Mobile-Agent-V: Learning Mobile Device Operation Through Video-Guided Multi-Agent Collaboration
- URL: http://arxiv.org/abs/2502.17110v2
- Date: Tue, 25 Feb 2025 07:48:37 GMT
- Title: Mobile-Agent-V: Learning Mobile Device Operation Through Video-Guided Multi-Agent Collaboration
- Authors: Junyang Wang, Haiyang Xu, Xi Zhang, Ming Yan, Ji Zhang, Fei Huang, Jitao Sang,
- Abstract summary: Mobile-Agent-V is a framework that leverages video guidance to provide rich and cost-effective operational knowledge for mobile automation.<n>Mobile-Agent-V integrates a sliding window strategy and incorporates a video agent and deep-reflection agent to ensure that actions align with user instructions.<n>Results show that Mobile-Agent-V achieves a 30% performance improvement compared to existing frameworks.

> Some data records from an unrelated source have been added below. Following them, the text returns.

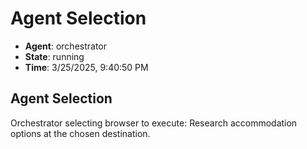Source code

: # Agent Selection

- **Agent**: orchestrator
- **State**: running
- **Time**: 3/25/2025, 9:40:50 PM

## Agent Selection

Orchestrator selecting browser to execute: Research accommodation options at the chosen destination.

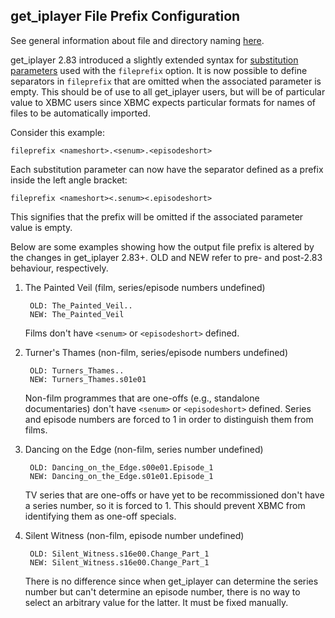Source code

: ## get_iplayer File Prefix Configuration

See general information about file and directory naming [here](documentation#filenames-and-directories).

get_iplayer 2.83 introduced a slightly extended syntax for [substitution parameters](documentation#substitution-parameters) used with the `fileprefix` option.  It is now possible to define separators in `fileprefix` that are omitted when the associated parameter is empty.  This should be of use to all get_iplayer users, but will be of particular value to XBMC users since XBMC expects particular formats for names of files to be automatically imported.

Consider this example:

	fileprefix <nameshort>.<senum>.<episodeshort>

Each substitution parameter can now have the separator defined as a prefix inside the left angle bracket:

	fileprefix <nameshort><.senum><.episodeshort>

This signifies that the prefix will be omitted if the associated parameter value is empty.

Below are some examples showing how the output file prefix is altered by the changes in get_iplayer 2.83+.  OLD and NEW refer to pre- and post-2.83 behaviour, respectively.

1. The Painted Veil (film, series/episode numbers undefined)

		OLD: The_Painted_Veil..
		NEW: The_Painted_Veil

	Films don't have `<senum>` or `<episodeshort>` defined.

2. Turner's Thames (non-film, series/episode numbers undefined)

		OLD: Turners_Thames..
		NEW: Turners_Thames.s01e01

	Non-film programmes that are one-offs (e.g., standalone documentaries) don't have `<senum>` or `<episodeshort>` defined. Series and episode numbers are forced to 1 in order to distinguish them from films.

3. Dancing on the Edge (non-film, series number undefined)

		OLD: Dancing_on_the_Edge.s00e01.Episode_1
		NEW: Dancing_on_the_Edge.s01e01.Episode_1

	TV series that are one-offs or have yet to be recommissioned don't have a series number, so it is forced to 1. This should prevent XBMC from identifying them as one-off specials.

4. Silent Witness (non-film, episode number undefined)

		OLD: Silent_Witness.s16e00.Change_Part_1
		NEW: Silent_Witness.s16e00.Change_Part_1

	There is no difference since when get_iplayer can determine the series number but can't determine an episode number, there is no way to select an arbitrary value for the latter. It must be fixed manually.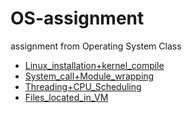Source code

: # OS-assignment
assignment from Operating System Class

* [Linux_installation+kernel_compile](Linux_installation+kernel_compile)
* [System_call+Module_wrapping](System_call+Module_wrapping)
* [Threading+CPU_Scheduling](Threading+CPU_Scheduling)
* [Files_located_in_VM](Files_located_in_VM)
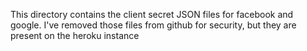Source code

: This directory contains the client secret JSON files for facebook and google.  I've removed those files from github for security, but they are present on the heroku instance  
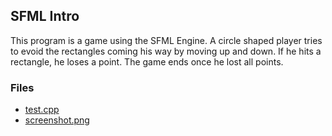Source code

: ## SFML Intro 

This program is a game using the SFML Engine.
A circle shaped player tries to evoid the rectangles coming his way by moving up and down.
If he hits a rectangle, he loses a point. The game ends once he lost all points.



### Files
- [test.cpp](test.cpp) 
- [screenshot.png](screenshot.PNG)
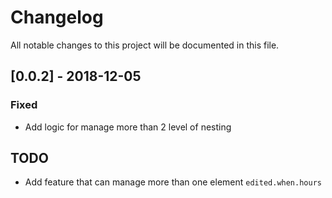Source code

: # Changelog
All notable changes to this project will be documented in this file.

## [0.0.2] - 2018-12-05
<!-- ### Added -->

<!-- ### Changed -->

### Fixed
- Add logic for manage more than 2 level of nesting

## TODO
- Add feature that can manage more than one element `edited.when.hours`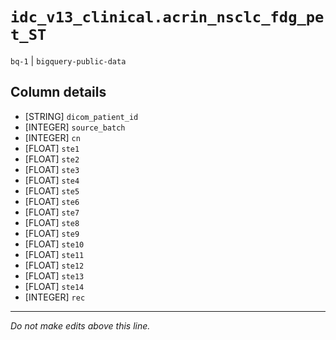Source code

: # `idc_v13_clinical.acrin_nsclc_fdg_pet_ST`
`bq-1` | `bigquery-public-data`

## Column details
* [STRING]    `dicom_patient_id`
* [INTEGER]   `source_batch`
* [INTEGER]   `cn`
* [FLOAT]     `ste1`
* [FLOAT]     `ste2`
* [FLOAT]     `ste3`
* [FLOAT]     `ste4`
* [FLOAT]     `ste5`
* [FLOAT]     `ste6`
* [FLOAT]     `ste7`
* [FLOAT]     `ste8`
* [FLOAT]     `ste9`
* [FLOAT]     `ste10`
* [FLOAT]     `ste11`
* [FLOAT]     `ste12`
* [FLOAT]     `ste13`
* [FLOAT]     `ste14`
* [INTEGER]   `rec`

-------------------------------------------------------------------------------
*Do not make edits above this line.*
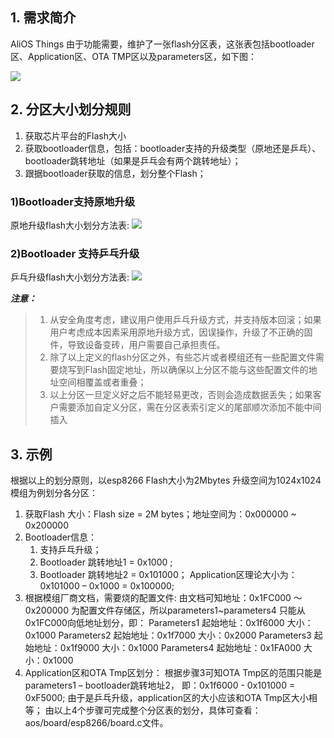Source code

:## 1. 需求简介

AliOS Things 由于功能需要，维护了一张flash分区表，这张表包括bootloader区、Application区、OTA TMP区以及parameters区，如下图：

![](https://img.alicdn.com/tfs/TB1YLVbgNTpK1RjSZFKXXa2wXXa-965-523.jpg)

## 2. 分区大小划分规则

1. 获取芯片平台的Flash大小
2. 获取bootloader信息，包括：bootloader支持的升级类型（原地还是乒乓）、bootloader跳转地址（如果是乒乓会有两个跳转地址）；
3. 跟据bootloader获取的信息，划分整个Flash；
### 1)Bootloader支持原地升级

原地升级flash大小划分方法表:
![](https://img.alicdn.com/tfs/TB1WatbgFYqK1RjSZLeXXbXppXa-690-364.jpg)
### 2)Bootloader 支持乒乓升级

乒乓升级flash大小划分方法表:
![](https://img.alicdn.com/tfs/TB1nehdgMHqK1RjSZFkXXX.WFXa-690-367.jpg)

***注意：***
> 1.	从安全角度考虑，建议用户使用乒乓升级方式，并支持版本回滚；如果用户考虑成本因素采用原地升级方式，因误操作，升级了不正确的固件，导致设备变砖，用户需要自己承担责任。
> 2.	除了以上定义的flash分区之外，有些芯片或者模组还有一些配置文件需要烧写到Flash固定地址，所以确保以上分区不能与这些配置文件的地址空间相覆盖或者重叠；
> 3.	以上分区一旦定义好之后不能轻易更改，否则会造成数据丢失；如果客户需要添加自定义分区，需在分区表索引定义的尾部顺次添加不能中间插入

## 3. 示例

根据以上的划分原则，以esp8266 Flash大小为2Mbytes 升级空间为1024x1024模组为例划分各分区：

1.	获取Flash 大小：Flash size = 2M bytes；地址空间为：0x000000 ~ 0x200000
2.	Bootloader信息：
    1. 支持乒乓升级；
    2. Bootloader 跳转地址1 = 0x1000 ; 
    3. Bootloader 跳转地址2 = 0x101000；
Application区理论大小为：0x101000 – 0x1000 = 0x100000;
3.	根据模组厂商文档，需要烧的配置文件:
    由文档可知地址：0x1FC000 ～ 0x200000 为配置文件存储区，所以parameters1~parameters4 只能从0x1FC000向低地址划分，即：
    Parameters1 起始地址：0x1f6000 大小：0x1000
    Parameters2 起始地址：0x1f7000 大小：0x2000
    Parameters3 起始地址：0x1f9000 大小：0x1000
    Parameters4 起始地址：0x1FA000 大小：0x1000
4.	Application区和OTA Tmp区划分：
    根据步骤3可知OTA Tmp区的范围只能是parameters1 – bootloader跳转地址2， 即：0x1f6000 - 0x101000 = 0xF5000; 由于是乒乓升级，application区的大小应该和OTA Tmp区大小相等；
    由以上4个步骤可完成整个分区表的划分，具体可查看：aos/board/esp8266/board.c文件。 

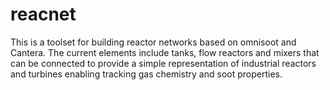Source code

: # reacnet

This is a toolset for building reactor networks based on omnisoot and Cantera. The current elements include tanks, flow reactors and mixers that can be connected to provide a simple representation of industrial reactors and turbines enabling tracking gas chemistry and soot properties.   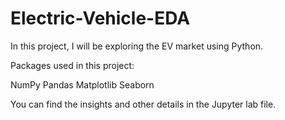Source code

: # Electric-Vehicle-EDA
In this project, I will be exploring the EV market using Python.

Packages used in this project:

NumPy
Pandas
Matplotlib
Seaborn

You can find the insights and other details in the Jupyter lab file.
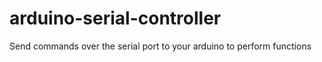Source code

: arduino-serial-controller
=========================

Send commands over the serial port to your arduino to perform functions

- Score: 53.54951412651823
- License: http://creativecommons.org/licenses/by/4.0/
- Abstract: The rapid increase in mobile device usage necessitates improved automation for seamless task management. However, many AI-driven frameworks struggle due to insufficient operational knowledge. Manually written knowledge helps but is labor-intensive and inefficient. To address these challenges, we introduce Mobile-Agent-V, a framework that leverages video guidance to provide rich and cost-effective operational knowledge for mobile automation. Mobile-Agent-V enhances task execution capabilities by leveraging video inputs without requiring specialized sampling or preprocessing. Mobile-Agent-V integrates a sliding window strategy and incorporates a video agent and deep-reflection agent to ensure that actions align with user instructions. Through this innovative approach, users can record task processes with guidance, enabling the system to autonomously learn and execute tasks efficiently. Experimental results show that Mobile-Agent-V achieves a 30% performance improvement compared to existing frameworks. The code will be open-sourced at https://github.com/X-PLUG/MobileAgent.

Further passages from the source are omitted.